Wednesday, May 9, 2012

what does my window look like?

today my inspiration comes from a quote that i have had hanging in my kitchen for a while.  i have forgotten to look at it apparently.  and i mean REALLY look at it.

better keep yourself clean and bright.  you are the window through which you must see the world.
-george bernard shaw

i had originally put the quote up as an inspiration to keep my home cleaner.  but today, i see so much more in that quote.  how clean are MY windows?  you know, the windows that are all over me...my eyes?  my posture?  my mouth and words?  my thoughts?  have i been keeping those windows bright and clean?

lately, i think the answer is a very sad, "no."  i have such a blessed life.  i have a husband who loves and cherishes me.  i have two AMAZING children, who are SO intelligent and SO loving.  i have a beautiful home.  and i have even been able to start developing some friendships with some great ladies i met through my eldest's preschool.  so why am i not looking out a clear and shiny window?  why has my perspective been cast in dirt and grime?

i've had some low self-esteem issues throughout my life.  and while i know i am an intelligent, strong, caring person; i still have doubts that i know what i am doing half the time.  am i a good wife?  a good mother?  have the decisions i've made in my life been the "right" ones?  and that tendency toward insecurity tends to weed in doubts.
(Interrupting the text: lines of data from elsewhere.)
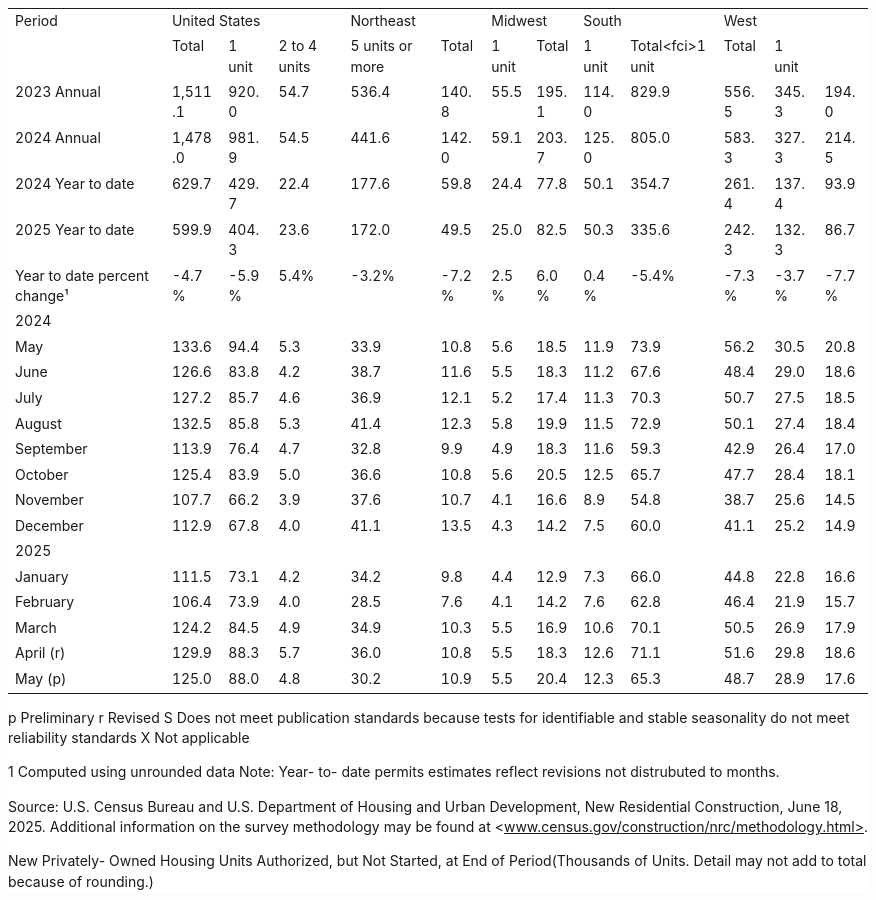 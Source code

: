 <table><tr><td rowspan="2">Period</td><td colspan="3">United States</td><td colspan="2">Northeast</td><td colspan="2">Midwest</td><td colspan="2">South</td><td colspan="2">West</td><td></td></tr><tr><td>Total</td><td>1 unit</td><td>2 to 4 units</td><td>5 units or more</td><td>Total</td><td>1 unit</td><td>Total</td><td>1 unit</td><td>Total&lt;fci&gt;1 unit</td><td>Total</td><td>1 unit</td><td></td></tr><tr><td>2023 Annual</td><td>1,511.1</td><td>920.0</td><td>54.7</td><td>536.4</td><td>140.8</td><td>55.5</td><td>195.1</td><td>114.0</td><td>829.9</td><td>556.5</td><td>345.3</td><td>194.0</td></tr><tr><td>2024 Annual</td><td>1,478.0</td><td>981.9</td><td>54.5</td><td>441.6</td><td>142.0</td><td>59.1</td><td>203.7</td><td>125.0</td><td>805.0</td><td>583.3</td><td>327.3</td><td>214.5</td></tr><tr><td>2024 Year to date</td><td>629.7</td><td>429.7</td><td>22.4</td><td>177.6</td><td>59.8</td><td>24.4</td><td>77.8</td><td>50.1</td><td>354.7</td><td>261.4</td><td>137.4</td><td>93.9</td></tr><tr><td>2025 Year to date</td><td>599.9</td><td>404.3</td><td>23.6</td><td>172.0</td><td>49.5</td><td>25.0</td><td>82.5</td><td>50.3</td><td>335.6</td><td>242.3</td><td>132.3</td><td>86.7</td></tr><tr><td>Year to date percent change¹</td><td>-4.7%</td><td>-5.9%</td><td>5.4%</td><td>-3.2%</td><td>-7.2%</td><td>2.5%</td><td>6.0%</td><td>0.4%</td><td>-5.4%</td><td>-7.3%</td><td>-3.7%</td><td>-7.7%</td></tr><tr><td>2024</td><td></td><td></td><td></td><td></td><td></td><td></td><td></td><td></td><td></td><td></td><td></td><td></td></tr><tr><td>May</td><td>133.6</td><td>94.4</td><td>5.3</td><td>33.9</td><td>10.8</td><td>5.6</td><td>18.5</td><td>11.9</td><td>73.9</td><td>56.2</td><td>30.5</td><td>20.8</td></tr><tr><td>June</td><td>126.6</td><td>83.8</td><td>4.2</td><td>38.7</td><td>11.6</td><td>5.5</td><td>18.3</td><td>11.2</td><td>67.6</td><td>48.4</td><td>29.0</td><td>18.6</td></tr><tr><td>July</td><td>127.2</td><td>85.7</td><td>4.6</td><td>36.9</td><td>12.1</td><td>5.2</td><td>17.4</td><td>11.3</td><td>70.3</td><td>50.7</td><td>27.5</td><td>18.5</td></tr><tr><td>August</td><td>132.5</td><td>85.8</td><td>5.3</td><td>41.4</td><td>12.3</td><td>5.8</td><td>19.9</td><td>11.5</td><td>72.9</td><td>50.1</td><td>27.4</td><td>18.4</td></tr><tr><td>September</td><td>113.9</td><td>76.4</td><td>4.7</td><td>32.8</td><td>9.9</td><td>4.9</td><td>18.3</td><td>11.6</td><td>59.3</td><td>42.9</td><td>26.4</td><td>17.0</td></tr><tr><td>October</td><td>125.4</td><td>83.9</td><td>5.0</td><td>36.6</td><td>10.8</td><td>5.6</td><td>20.5</td><td>12.5</td><td>65.7</td><td>47.7</td><td>28.4</td><td>18.1</td></tr><tr><td>November</td><td>107.7</td><td>66.2</td><td>3.9</td><td>37.6</td><td>10.7</td><td>4.1</td><td>16.6</td><td>8.9</td><td>54.8</td><td>38.7</td><td>25.6</td><td>14.5</td></tr><tr><td>December</td><td>112.9</td><td>67.8</td><td>4.0</td><td>41.1</td><td>13.5</td><td>4.3</td><td>14.2</td><td>7.5</td><td>60.0</td><td>41.1</td><td>25.2</td><td>14.9</td></tr><tr><td>2025</td><td></td><td></td><td></td><td></td><td></td><td></td><td></td><td></td><td></td><td></td><td></td><td></td></tr><tr><td>January</td><td>111.5</td><td>73.1</td><td>4.2</td><td>34.2</td><td>9.8</td><td>4.4</td><td>12.9</td><td>7.3</td><td>66.0</td><td>44.8</td><td>22.8</td><td>16.6</td></tr><tr><td>February</td><td>106.4</td><td>73.9</td><td>4.0</td><td>28.5</td><td>7.6</td><td>4.1</td><td>14.2</td><td>7.6</td><td>62.8</td><td>46.4</td><td>21.9</td><td>15.7</td></tr><tr><td>March</td><td>124.2</td><td>84.5</td><td>4.9</td><td>34.9</td><td>10.3</td><td>5.5</td><td>16.9</td><td>10.6</td><td>70.1</td><td>50.5</td><td>26.9</td><td>17.9</td></tr><tr><td>April (r)</td><td>129.9</td><td>88.3</td><td>5.7</td><td>36.0</td><td>10.8</td><td>5.5</td><td>18.3</td><td>12.6</td><td>71.1</td><td>51.6</td><td>29.8</td><td>18.6</td></tr><tr><td>May (p)</td><td>125.0</td><td>88.0</td><td>4.8</td><td>30.2</td><td>10.9</td><td>5.5</td><td>20.4</td><td>12.3</td><td>65.3</td><td>48.7</td><td>28.9</td><td>17.6</td></tr></table>

p Preliminary r Revised S Does not meet publication standards because tests for identifiable and stable seasonality do not meet reliability standards X Not applicable

1 Computed using unrounded data Note: Year- to- date permits estimates reflect revisions not distrubuted to months.

Source: U.S. Census Bureau and U.S. Department of Housing and Urban Development, New Residential Construction, June 18, 2025. Additional information on the survey methodology may be found at <www.census.gov/construction/nrc/methodology.html>.

New Privately- Owned Housing Units Authorized, but Not Started, at End of Period(Thousands of Units. Detail may not add to total because of rounding.)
my girls are your average two-and-a-half and four year olds.  they love each other.  they fight.  they cause chaos in the living room that i just tidied up for the umpteenth time.  they fight.  and after day in and day out (oh, did i mention that i am BLESSED to stay home with my girls?!) of the roller-coaster ride that is ANY sibling relationship at this age, especially with two girls so close in age, i find myself questioning if i am teaching them well enough.  if i am a good enough mother.  if, perhaps, it is all beyond my abilities.

i forget to look at the fact that my girls are two of the most loving, caring, affectionate girls on the planet.  they show each other love.  they show my husband and me love.  heck, they show friends who would rather be left some space just how much they love them!  i think it is safe to say that my girls are getting what they need.

and yet, i struggle some days.  rather than see that my girls want to crawl in bed with me at night as evidence that they feel safe there, i think that i have done something drastically wrong in teaching my children to sleep at night!  i have always been a rather private person when it comes to my personal space.  i like (and truly need) my "me" time.  but somehow rather than seeing the blessings, i find myself focusing on the dirt.  the scum on my window.  and, pretty soon, i don't even realize that i've let the dirt build up.   and what comes out of my mouth, my body language, my thoughts are coated in filth.  why would anyone want to be around that?  what would you think if you were at a house with dirt covered windows?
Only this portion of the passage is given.